Dataset entries:
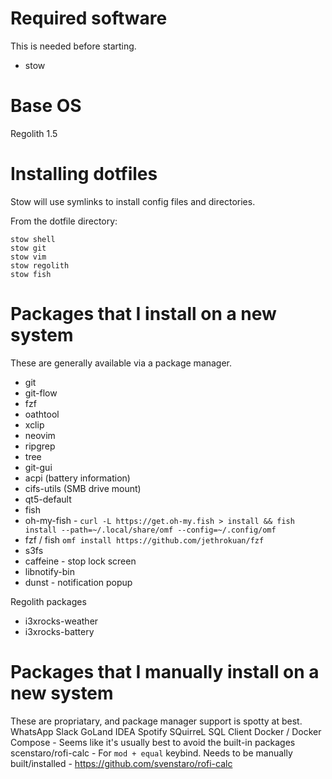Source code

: # Required software

This is needed before starting.
* stow

# Base OS
Regolith 1.5

# Installing dotfiles

Stow will use symlinks to install config files and directories.

From the dotfile directory:
```
stow shell
stow git
stow vim
stow regolith
stow fish
```

# Packages that I install on a new system

These are generally available via a package manager.
* git
* git-flow
* fzf
* oathtool
* xclip
* neovim
* ripgrep
* tree
* git-gui
* acpi (battery information)
* cifs-utils (SMB drive mount)
* qt5-default
* fish
* oh-my-fish - `curl -L https://get.oh-my.fish > install && fish install --path=~/.local/share/omf --config=~/.config/omf`
* fzf / fish `omf install https://github.com/jethrokuan/fzf`
* s3fs
* caffeine - stop lock screen
* libnotify-bin
* dunst - notification popup

Regolith packages
* i3xrocks-weather
* i3xrocks-battery

# Packages that I manually install on a new system

These are propriatary, and package manager support is spotty at best.
WhatsApp
Slack
GoLand
IDEA
Spotify
SQuirreL SQL Client
Docker / Docker Compose - Seems like it's usually best to avoid the built-in packages
scenstaro/rofi-calc - For `mod + equal` keybind. Needs to be manually built/installed - https://github.com/svenstaro/rofi-calc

What the task requires: Which lines above include the word "best"? Show each one.

Result of the task:
These are propriatary, and package manager support is spotty at best.
Docker / Docker Compose - Seems like it's usually best to avoid the built-in packages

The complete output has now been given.